Studie

Stormarn hat die größten Zukunftschancen im Norden

Historische Häuser in Bad Oldesloe, dem Sitz der Verwaltung des Kreises Stormarn

Historische Häuser in Bad Oldesloe, dem Sitz der Verwaltung des Kreises Stormarn

Foto: imago stock&people

Im "Prognos Zukunftsatlas" schneiden Schleswig-Holsteins Kreise und Städte schlecht ab. Einen Lichtblick gibt‘s im Hamburger Umland.

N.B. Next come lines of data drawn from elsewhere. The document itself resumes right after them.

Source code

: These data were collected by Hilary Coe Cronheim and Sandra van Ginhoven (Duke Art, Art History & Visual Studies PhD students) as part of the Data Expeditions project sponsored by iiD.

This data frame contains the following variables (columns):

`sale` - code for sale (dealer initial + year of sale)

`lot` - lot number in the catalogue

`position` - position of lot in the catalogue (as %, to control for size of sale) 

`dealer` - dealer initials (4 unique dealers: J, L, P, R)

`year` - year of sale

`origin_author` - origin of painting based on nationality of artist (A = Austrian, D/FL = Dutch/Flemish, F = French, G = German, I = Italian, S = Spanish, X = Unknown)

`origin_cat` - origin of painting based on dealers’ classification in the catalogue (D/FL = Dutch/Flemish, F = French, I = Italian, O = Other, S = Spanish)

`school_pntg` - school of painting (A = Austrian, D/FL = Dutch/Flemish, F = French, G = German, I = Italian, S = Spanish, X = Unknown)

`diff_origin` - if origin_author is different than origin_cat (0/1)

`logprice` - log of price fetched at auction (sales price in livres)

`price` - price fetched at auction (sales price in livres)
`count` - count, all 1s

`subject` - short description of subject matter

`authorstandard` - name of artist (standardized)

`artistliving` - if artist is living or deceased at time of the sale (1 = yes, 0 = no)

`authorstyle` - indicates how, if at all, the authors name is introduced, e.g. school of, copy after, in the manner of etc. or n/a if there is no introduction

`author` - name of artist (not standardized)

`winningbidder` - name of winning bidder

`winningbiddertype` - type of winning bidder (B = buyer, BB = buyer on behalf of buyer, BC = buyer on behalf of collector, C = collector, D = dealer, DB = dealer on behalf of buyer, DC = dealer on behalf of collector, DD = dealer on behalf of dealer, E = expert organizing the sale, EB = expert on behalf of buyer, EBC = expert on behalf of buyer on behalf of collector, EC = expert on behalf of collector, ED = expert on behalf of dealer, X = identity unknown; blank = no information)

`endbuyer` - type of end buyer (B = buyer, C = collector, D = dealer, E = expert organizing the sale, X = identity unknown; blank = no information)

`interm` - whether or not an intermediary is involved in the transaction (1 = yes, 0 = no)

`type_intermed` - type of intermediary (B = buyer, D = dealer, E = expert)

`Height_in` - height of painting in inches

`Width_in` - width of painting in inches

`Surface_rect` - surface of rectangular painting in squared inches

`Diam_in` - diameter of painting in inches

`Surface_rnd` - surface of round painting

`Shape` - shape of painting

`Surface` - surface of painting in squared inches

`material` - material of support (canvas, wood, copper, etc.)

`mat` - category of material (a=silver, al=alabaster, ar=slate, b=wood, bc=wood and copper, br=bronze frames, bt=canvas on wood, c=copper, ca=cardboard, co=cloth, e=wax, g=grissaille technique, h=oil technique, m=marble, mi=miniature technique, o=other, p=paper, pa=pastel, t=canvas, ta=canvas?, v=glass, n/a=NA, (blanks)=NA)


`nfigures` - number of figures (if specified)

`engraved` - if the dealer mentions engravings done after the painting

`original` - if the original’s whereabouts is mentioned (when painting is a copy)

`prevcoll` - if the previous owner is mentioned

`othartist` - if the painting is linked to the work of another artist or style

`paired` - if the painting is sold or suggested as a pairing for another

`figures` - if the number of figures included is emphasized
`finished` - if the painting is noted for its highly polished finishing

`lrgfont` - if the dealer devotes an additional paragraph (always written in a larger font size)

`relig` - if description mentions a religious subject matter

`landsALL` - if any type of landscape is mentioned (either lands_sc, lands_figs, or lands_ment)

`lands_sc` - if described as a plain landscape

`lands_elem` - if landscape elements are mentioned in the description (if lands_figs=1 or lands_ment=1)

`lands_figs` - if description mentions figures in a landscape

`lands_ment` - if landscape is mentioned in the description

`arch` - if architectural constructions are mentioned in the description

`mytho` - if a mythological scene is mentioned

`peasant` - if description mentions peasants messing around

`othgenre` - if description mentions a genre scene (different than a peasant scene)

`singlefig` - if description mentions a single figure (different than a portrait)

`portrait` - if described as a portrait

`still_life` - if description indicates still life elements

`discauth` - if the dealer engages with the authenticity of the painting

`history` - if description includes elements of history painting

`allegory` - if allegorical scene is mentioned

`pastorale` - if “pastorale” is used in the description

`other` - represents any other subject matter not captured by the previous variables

Frankfurt/Kiel.  Bei der Wirtschaftskraft kann der Norden mit dem boomenden Süden weiter nicht mithalten. In dem am Freitag veröffentlichten „Prognos Zukunftsatlas 2016“ schneiden die Kreise und kreisfreien Städte Schleswig-Holsteins bescheiden ab. Die größten Zukunftschancen bescheinigt das Forschungsinstitut dem Landkreis München, der Stadt München und der Stadt Ingolstadt. In solchen Regionen konzentrieren sich starke Industrieunternehmen und Dienstleistungen. Spitze im Norden ist Stormarn auf Platz 75, bei insgesamt 402 kreisfreien Städten und Kreisen.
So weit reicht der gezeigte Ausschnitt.